Namun, semua itu tidak membuat segenap masyarakat dan politisi begitu tertarik untuk membicarakannya. Hanya penolakan vaksinasi politisi PDI Perjuangan, Ribka Tjiptaning yang mungkin sedikit menghebohkan. Dan, lumayan trending di media sosial.
Kembali ke Risma---sapaan akrab Tri Rismaharini. Mantan Wali Kota Surabaya ini tak ubahnya seorang rising star dalam dunia olahraga, saat ditarik Presiden Jokowi menjadi pembantunya di Kabinet Indonesia Maju (KIM) sebagai Mensos. Kehadirannya di Jakarta langsung menjadi pusat perhatian dan sorotan banyak pihak. Khususnya, kaum oposisi yang merasa terusik.
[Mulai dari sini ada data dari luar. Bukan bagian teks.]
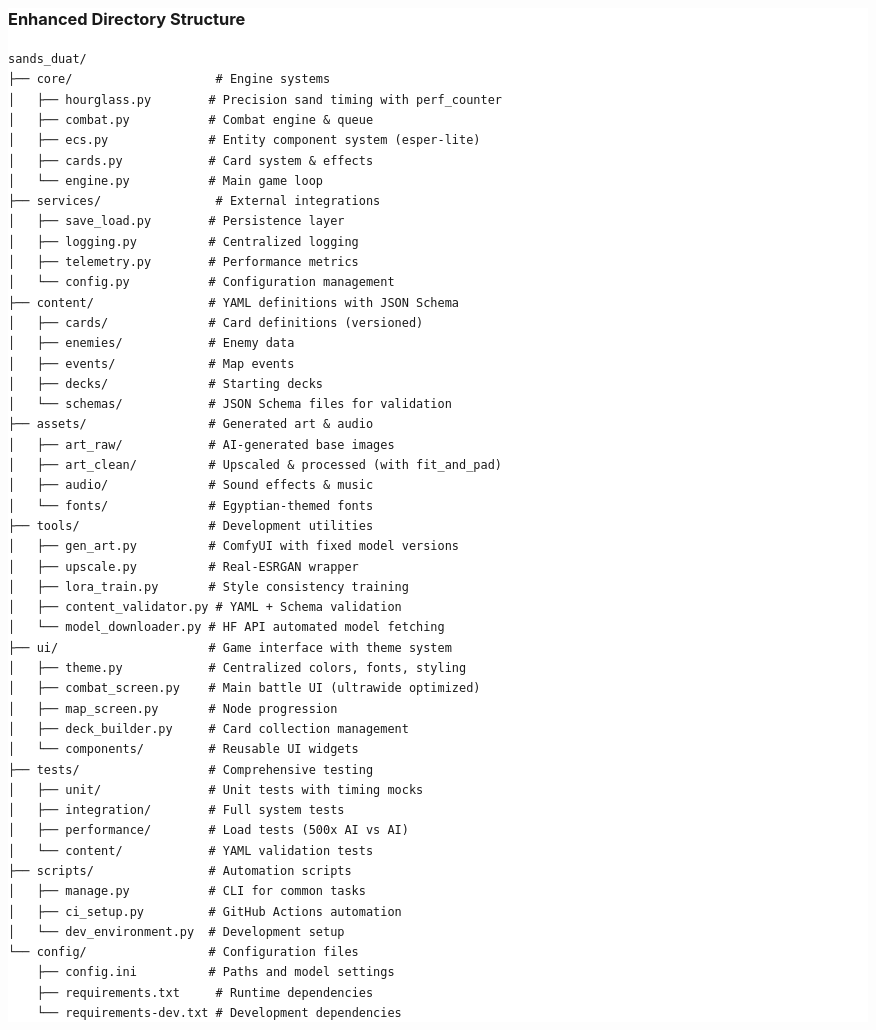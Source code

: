 ### Enhanced Directory Structure
```
sands_duat/
├── core/                    # Engine systems
│   ├── hourglass.py        # Precision sand timing with perf_counter
│   ├── combat.py           # Combat engine & queue
│   ├── ecs.py              # Entity component system (esper-lite)
│   ├── cards.py            # Card system & effects
│   └── engine.py           # Main game loop
├── services/                # External integrations
│   ├── save_load.py        # Persistence layer
│   ├── logging.py          # Centralized logging
│   ├── telemetry.py        # Performance metrics
│   └── config.py           # Configuration management
├── content/                # YAML definitions with JSON Schema
│   ├── cards/              # Card definitions (versioned)
│   ├── enemies/            # Enemy data
│   ├── events/             # Map events
│   ├── decks/              # Starting decks
│   └── schemas/            # JSON Schema files for validation
├── assets/                 # Generated art & audio
│   ├── art_raw/            # AI-generated base images
│   ├── art_clean/          # Upscaled & processed (with fit_and_pad)
│   ├── audio/              # Sound effects & music
│   └── fonts/              # Egyptian-themed fonts
├── tools/                  # Development utilities
│   ├── gen_art.py          # ComfyUI with fixed model versions
│   ├── upscale.py          # Real-ESRGAN wrapper
│   ├── lora_train.py       # Style consistency training
│   ├── content_validator.py # YAML + Schema validation
│   └── model_downloader.py # HF API automated model fetching
├── ui/                     # Game interface with theme system
│   ├── theme.py            # Centralized colors, fonts, styling
│   ├── combat_screen.py    # Main battle UI (ultrawide optimized)
│   ├── map_screen.py       # Node progression
│   ├── deck_builder.py     # Card collection management
│   └── components/         # Reusable UI widgets
├── tests/                  # Comprehensive testing
│   ├── unit/               # Unit tests with timing mocks
│   ├── integration/        # Full system tests
│   ├── performance/        # Load tests (500x AI vs AI)
│   └── content/            # YAML validation tests
├── scripts/                # Automation scripts
│   ├── manage.py           # CLI for common tasks
│   ├── ci_setup.py         # GitHub Actions automation
│   └── dev_environment.py  # Development setup
└── config/                 # Configuration files
    ├── config.ini          # Paths and model settings
    ├── requirements.txt     # Runtime dependencies
    └── requirements-dev.txt # Development dependencies
```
Sorotan terhadap Risma kian menjadi, saat yang bersangkutan tak berleha-leha dalam menunaikan amanahnya selaku Mensos. Wanita kelahiran Kediri, 20 November 1961 ini langsung melakukan aksi blusukan. Wilayah pertama yang dikunjunginya tak jauh-jauh dari tempatnya bekerja. Kota Jakarta.
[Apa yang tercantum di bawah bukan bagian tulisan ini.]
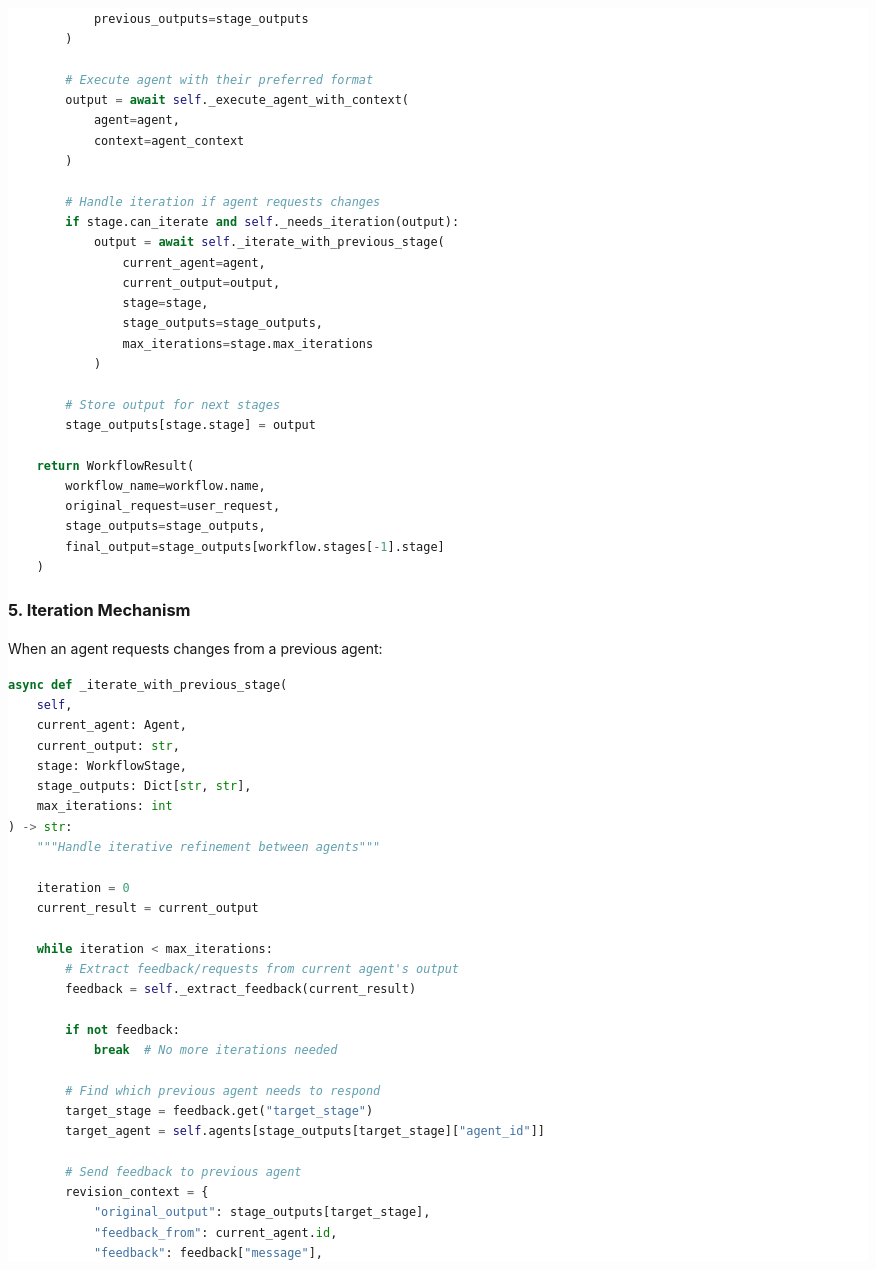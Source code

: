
 ```python
            previous_outputs=stage_outputs
        )

        # Execute agent with their preferred format
        output = await self._execute_agent_with_context(
            agent=agent,
            context=agent_context
        )

        # Handle iteration if agent requests changes
        if stage.can_iterate and self._needs_iteration(output):
            output = await self._iterate_with_previous_stage(
                current_agent=agent,
                current_output=output,
                stage=stage,
                stage_outputs=stage_outputs,
                max_iterations=stage.max_iterations
            )

        # Store output for next stages
        stage_outputs[stage.stage] = output

    return WorkflowResult(
        workflow_name=workflow.name,
        original_request=user_request,
        stage_outputs=stage_outputs,
        final_output=stage_outputs[workflow.stages[-1].stage]
    )
```

### 5. Iteration Mechanism

When an agent requests changes from a previous agent:

```python
async def _iterate_with_previous_stage(
    self,
    current_agent: Agent,
    current_output: str,
    stage: WorkflowStage,
    stage_outputs: Dict[str, str],
    max_iterations: int
) -> str:
    """Handle iterative refinement between agents"""

    iteration = 0
    current_result = current_output

    while iteration < max_iterations:
        # Extract feedback/requests from current agent's output
        feedback = self._extract_feedback(current_result)

        if not feedback:
            break  # No more iterations needed

        # Find which previous agent needs to respond
        target_stage = feedback.get("target_stage")
        target_agent = self.agents[stage_outputs[target_stage]["agent_id"]]

        # Send feedback to previous agent
        revision_context = {
            "original_output": stage_outputs[target_stage],
            "feedback_from": current_agent.id,
            "feedback": feedback["message"],
```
Di wilayah ibu kota, Risma menemukan sejumlah fakta, masih cukup banyak masyarakat yang hidup di bawah garis kemiskinan. Misal, tunawisma, pemulung, pengamen, anak putus sekolah. Rata-rata mereka hidup di kolong jembatan.
Tidak ada yang salah dengan aksi Risma ini. Sebagai Mensos, adalah lumrah bila ingin mengetahui kondisi masyarakat sebenarnya di lapangan. Dan, mengingat keberadaan kantornya di ibu kota, tidak aneh juga bila tempat pertama yang didatangi Risma adalah wilayah terdekat.
Dengan kata lain, aksi blusukan itu untuk memastikan dan melihat realita di lapangan. Dengan begitu, data di atas kertas sama dengan di lapangan, bukan hasil ngarang atau data yang sudah basi. Seperti kejadian saat penyaluran bantuan sosial awal-awal covid-19 menyerang.
Namun, oleh sebagian kalangan, khususnya para oposisi, aksi blusukan Risma ditafsirkan macam-macam. Ada yang menyebut, hal itu tak lebih dari langkah pencitraan. Bahkan, sebagiannya lagi menuding Risma hanya bermain sandiwara demi menarik simpati massa, sekaligus menjatuhkan nama Gubernur DKI Jakarta, Anies Baswedan.
Intinya, apa yang dilakukan Risma di wilayah kekuasaan Anies Baswedan, menurut kelompok oposisi semata-mata demi kepentingan politik. Sebab, Risma dianggap sebagai sosok yang bakal diusung oleh PDI Perjuangan untuk maju Pilkada DKI Jakarta 2022 bila memang tidak jadi diselenggarakan bareng dengan Pilpres 2024.
Sebagai pihak yang merasa terancam, lumrah bila kelompok oposisi, terutama pendukung Anies Baswedan dan kolega menuding hal yang bukan-bukan. Mereka jelas bakal berupaya menyudutkan Risma bagaimanapun caranya, agar yang bersangkutan tidak menjadi besar dan dicintai masyarakat Jakarta. Itulah politik, fitnah dan sejenisnya seolah menjadi halal asal kepentingannya tercapai.